# [Material supplied]
-=-=-

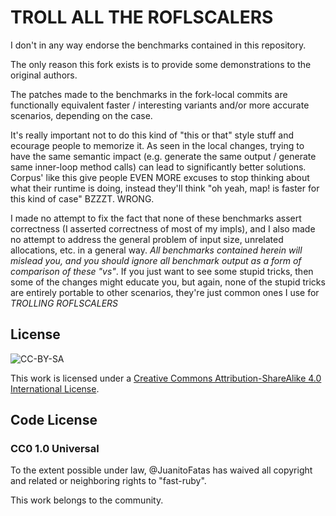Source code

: # TROLL ALL THE ROFLSCALERS

I don't in any way endorse the benchmarks contained in this repository.

The only reason this fork exists is to provide some demonstrations to the
original authors.

The patches made to the benchmarks in the fork-local commits are functionally
equivalent faster / interesting variants and/or more accurate scenarios,
depending on the case.

It's really important not to do this kind of "this or that" style stuff and
ecourage people to memorize it. As seen in the local changes, trying to have the
same semantic impact (e.g. generate the same output / generate same inner-loop
method calls) can lead to significantly better solutions. Corpus' like this give
people EVEN MORE excuses to stop thinking about what their runtime is doing,
instead they'll think "oh yeah, map! is faster for this kind of case" BZZZT.
WRONG.

I made no attempt to fix the fact that none of these benchmarks assert
correctness (I asserted correctness of most of my impls), and I also made no
attempt to address the general problem of input size, unrelated allocations,
etc. in a general way. *All benchmarks contained herein will mislead you, and
you should ignore all benchmark output as a form of comparison of these
"vs"*. If you just want to see some stupid tricks, then some of the changes
might educate you, but again, none of the stupid tricks are entirely portable to
other scenarios, they're just common ones I use for *TROLLING* *ROFLSCALERS*

## License

![CC-BY-SA](CC-BY-SA.png)

This work is licensed under a [Creative Commons Attribution-ShareAlike 4.0 International License](https://creativecommons.org/licenses/by-sa/4.0/).


## Code License

### CC0 1.0 Universal

To the extent possible under law, @JuanitoFatas has waived all copyright and related or neighboring rights to "fast-ruby".

This work belongs to the community.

-=-=-

# [Exercise goal]
Repeat every line above exactly, but omit all images.

# [Answer to this exercise]
Source code

: # TROLL ALL THE ROFLSCALERS

I don't in any way endorse the benchmarks contained in this repository.

The only reason this fork exists is to provide some demonstrations to the
original authors.

The patches made to the benchmarks in the fork-local commits are functionally
equivalent faster / interesting variants and/or more accurate scenarios,
depending on the case.

It's really important not to do this kind of "this or that" style stuff and
ecourage people to memorize it. As seen in the local changes, trying to have the
same semantic impact (e.g. generate the same output / generate same inner-loop
method calls) can lead to significantly better solutions. Corpus' like this give
people EVEN MORE excuses to stop thinking about what their runtime is doing,
instead they'll think "oh yeah, map! is faster for this kind of case" BZZZT.
WRONG.

I made no attempt to fix the fact that none of these benchmarks assert
correctness (I asserted correctness of most of my impls), and I also made no
attempt to address the general problem of input size, unrelated allocations,
etc. in a general way. *All benchmarks contained herein will mislead you, and
you should ignore all benchmark output as a form of comparison of these
"vs"*. If you just want to see some stupid tricks, then some of the changes
might educate you, but again, none of the stupid tricks are entirely portable to
other scenarios, they're just common ones I use for *TROLLING* *ROFLSCALERS*

## License

![CC-BY-SA](CC-BY-SA.png)

This work is licensed under a [Creative Commons Attribution-ShareAlike 4.0 International License](https://creativecommons.org/licenses/by-sa/4.0/).


## Code License

### CC0 1.0 Universal

To the extent possible under law, @JuanitoFatas has waived all copyright and related or neighboring rights to "fast-ruby".

This work belongs to the community.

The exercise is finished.